▶ **EXERCISE PROMPT**: Copy, from the material below, every line in which the word "React" can be found.

▶ **RECORDS TO PROCESS**:
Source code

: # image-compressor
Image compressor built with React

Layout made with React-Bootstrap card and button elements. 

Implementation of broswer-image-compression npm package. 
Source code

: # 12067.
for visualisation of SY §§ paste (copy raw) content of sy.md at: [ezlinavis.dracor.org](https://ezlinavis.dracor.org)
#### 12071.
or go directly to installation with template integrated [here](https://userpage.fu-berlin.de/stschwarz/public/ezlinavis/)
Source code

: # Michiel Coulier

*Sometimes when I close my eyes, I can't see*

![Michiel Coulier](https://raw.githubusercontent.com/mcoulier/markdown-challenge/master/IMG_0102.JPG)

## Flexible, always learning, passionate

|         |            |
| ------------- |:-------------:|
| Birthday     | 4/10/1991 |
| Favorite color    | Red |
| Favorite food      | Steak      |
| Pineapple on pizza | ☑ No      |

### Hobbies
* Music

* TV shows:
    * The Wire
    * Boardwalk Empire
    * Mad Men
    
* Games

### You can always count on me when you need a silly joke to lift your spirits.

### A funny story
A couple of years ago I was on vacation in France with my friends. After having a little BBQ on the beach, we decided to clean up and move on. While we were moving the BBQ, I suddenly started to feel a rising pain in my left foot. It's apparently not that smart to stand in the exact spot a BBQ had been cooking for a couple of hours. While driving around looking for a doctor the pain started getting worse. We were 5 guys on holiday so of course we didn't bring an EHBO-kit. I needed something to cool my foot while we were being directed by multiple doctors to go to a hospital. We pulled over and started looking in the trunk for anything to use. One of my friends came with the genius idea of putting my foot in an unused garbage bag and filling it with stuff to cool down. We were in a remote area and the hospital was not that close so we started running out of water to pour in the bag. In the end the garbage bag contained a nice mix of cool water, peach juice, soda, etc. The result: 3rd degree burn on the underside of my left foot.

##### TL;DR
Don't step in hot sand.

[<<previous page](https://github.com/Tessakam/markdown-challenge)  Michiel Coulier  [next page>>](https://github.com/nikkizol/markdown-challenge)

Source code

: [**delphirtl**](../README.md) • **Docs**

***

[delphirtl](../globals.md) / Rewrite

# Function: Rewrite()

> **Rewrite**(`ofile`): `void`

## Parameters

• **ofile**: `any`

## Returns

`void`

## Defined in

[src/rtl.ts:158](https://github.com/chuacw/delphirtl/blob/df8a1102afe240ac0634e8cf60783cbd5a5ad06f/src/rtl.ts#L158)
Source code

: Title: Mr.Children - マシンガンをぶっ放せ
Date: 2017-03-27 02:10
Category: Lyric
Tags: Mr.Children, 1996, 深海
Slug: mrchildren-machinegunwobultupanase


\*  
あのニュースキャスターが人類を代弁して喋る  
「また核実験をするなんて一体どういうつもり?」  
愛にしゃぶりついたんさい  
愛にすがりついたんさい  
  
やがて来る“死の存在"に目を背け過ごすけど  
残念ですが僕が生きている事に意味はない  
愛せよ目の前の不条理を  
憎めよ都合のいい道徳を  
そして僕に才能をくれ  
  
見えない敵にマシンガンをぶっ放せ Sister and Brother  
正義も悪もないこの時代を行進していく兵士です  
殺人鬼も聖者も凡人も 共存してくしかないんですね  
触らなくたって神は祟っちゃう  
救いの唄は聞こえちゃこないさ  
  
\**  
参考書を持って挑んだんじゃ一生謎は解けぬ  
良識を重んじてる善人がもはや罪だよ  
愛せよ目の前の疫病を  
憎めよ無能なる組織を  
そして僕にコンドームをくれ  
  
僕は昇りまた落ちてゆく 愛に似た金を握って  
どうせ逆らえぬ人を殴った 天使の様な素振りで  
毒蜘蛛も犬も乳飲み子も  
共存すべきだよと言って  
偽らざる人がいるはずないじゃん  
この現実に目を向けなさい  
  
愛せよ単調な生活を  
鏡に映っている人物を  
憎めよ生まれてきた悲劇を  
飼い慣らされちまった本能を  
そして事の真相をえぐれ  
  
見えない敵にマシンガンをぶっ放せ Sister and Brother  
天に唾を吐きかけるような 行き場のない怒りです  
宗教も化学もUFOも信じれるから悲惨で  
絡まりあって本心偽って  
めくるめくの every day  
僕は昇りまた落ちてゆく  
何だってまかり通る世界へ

▶ **YOUR RESPONSE**:
Image compressor built with React
Layout made with React-Bootstrap card and button elements. 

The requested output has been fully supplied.